(The data)

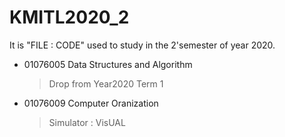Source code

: # KMITL2020_2
It is "FILE : CODE" used to study in the 2'semester of year 2020.

- 01076005 Data Structures and Algorithm
  > Drop from Year2020 Term 1
- 01076009 Computer Oranization
  > Simulator : VisUAL
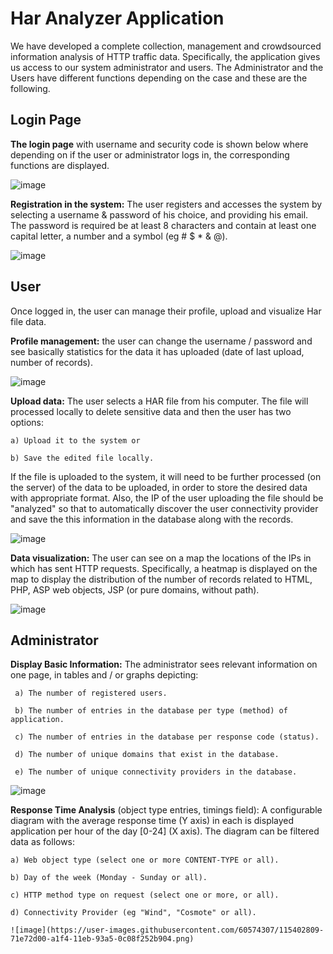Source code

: # Ηar Αnalyzer Application

We have developed a complete collection, management and crowdsourced information analysis of HTTP traffic data. Specifically, the application gives us access to our system administrator and users. The Administrator and the Users have different functions depending on the case and these are the following.

## Login Page

**The login page** with username and security code is shown below where depending on if the user or administrator logs in, the corresponding functions are displayed.

![image](https://user-images.githubusercontent.com/60574307/115163506-1e6cc600-a0b2-11eb-97d0-8808ea97b478.png)


**Registration in the system:** The user registers and accesses the system by selecting a username & password of his choice, and providing his email. The password is required
be at least 8 characters and contain at least one capital letter, a number and a symbol (eg # $ * & @).

![image](https://user-images.githubusercontent.com/60574307/115163730-693b0d80-a0b3-11eb-8ee5-b4842be627bb.png)


## User

Once logged in, the user can manage their profile, upload and visualize Har file data.


**Profile management:**
the user can change the username / password and see basically statistics for the data it has uploaded (date of last upload, number of records).

![image](https://user-images.githubusercontent.com/60574307/115398099-778e4400-a1ef-11eb-9272-c3b6a8c1ac32.png)


**Upload data:**
  The user selects a HAR file from his computer. The file will processed locally to delete sensitive data and then the user has two options: 
  
    a) Upload it to the system or 

    b) Save the edited file locally.
  
  If the file is uploaded to the system, it will need to be further processed (on the server) of the data to be uploaded, in order to store the desired data with appropriate       format. Also, the IP of the user uploading the file should be "analyzed" so that to automatically discover the user connectivity provider and save the this information in the   database along with the records.

![image](https://user-images.githubusercontent.com/60574307/115398534-ec617e00-a1ef-11eb-87d9-2ebb05945f1a.png)


**Data visualization:** The user can see on a map the locations of the IPs in which has sent HTTP requests. Specifically, a heatmap is displayed on the map to display the distribution of the number of records related to HTML, PHP, ASP web objects, JSP (or pure domains, without path).

![image](https://user-images.githubusercontent.com/60574307/115399911-56c6ee00-a1f1-11eb-8101-1a3c240e8d14.png)

## Administrator

**Display Basic Information:**
 The administrator sees relevant information on one page, in tables and / or graphs depicting:

     a) The number of registered users.

     b) The number of entries in the database per type (method) of application.

     c) The number of entries in the database per response code (status).

     d) The number of unique domains that exist in the database.

     e) The number of unique connectivity providers in the database.

![image](https://user-images.githubusercontent.com/60574307/115401281-e6b96780-a1f2-11eb-80b1-8360608792b3.png)


**Response Time Analysis** (object type entries, timings field):
  A configurable diagram with the average response time (Y axis) in each is displayed application per hour of the day [0-24] (X axis). The diagram can be filtered data as follows:
  
    a) Web object type (select one or more CONTENT-TYPE or all).
    
    b) Day of the week (Monday - Sunday or all).
    
    c) HTTP method type on request (select one or more, or all).
    
    d) Connectivity Provider (eg "Wind", "Cosmote" or all).
    
    ![image](https://user-images.githubusercontent.com/60574307/115402809-71e72d00-a1f4-11eb-93a5-0c08f252b904.png)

(End The data)

- Required action -
Transcribe only the lines above that start at the line containing "Simulator : VisUAL" and end at the line containing "b) Save the edited file locally.". Omit pictures.

- Output for this task -
  > Simulator : VisUAL
Source code

: # Ηar Αnalyzer Application

We have developed a complete collection, management and crowdsourced information analysis of HTTP traffic data. Specifically, the application gives us access to our system administrator and users. The Administrator and the Users have different functions depending on the case and these are the following.

## Login Page

**The login page** with username and security code is shown below where depending on if the user or administrator logs in, the corresponding functions are displayed.

![image](https://user-images.githubusercontent.com/60574307/115163506-1e6cc600-a0b2-11eb-97d0-8808ea97b478.png)


**Registration in the system:** The user registers and accesses the system by selecting a username & password of his choice, and providing his email. The password is required
be at least 8 characters and contain at least one capital letter, a number and a symbol (eg # $ * & @).

![image](https://user-images.githubusercontent.com/60574307/115163730-693b0d80-a0b3-11eb-8ee5-b4842be627bb.png)


## User

Once logged in, the user can manage their profile, upload and visualize Har file data.


**Profile management:**
the user can change the username / password and see basically statistics for the data it has uploaded (date of last upload, number of records).

![image](https://user-images.githubusercontent.com/60574307/115398099-778e4400-a1ef-11eb-9272-c3b6a8c1ac32.png)


**Upload data:**
  The user selects a HAR file from his computer. The file will processed locally to delete sensitive data and then the user has two options: 
  
    a) Upload it to the system or 

    b) Save the edited file locally.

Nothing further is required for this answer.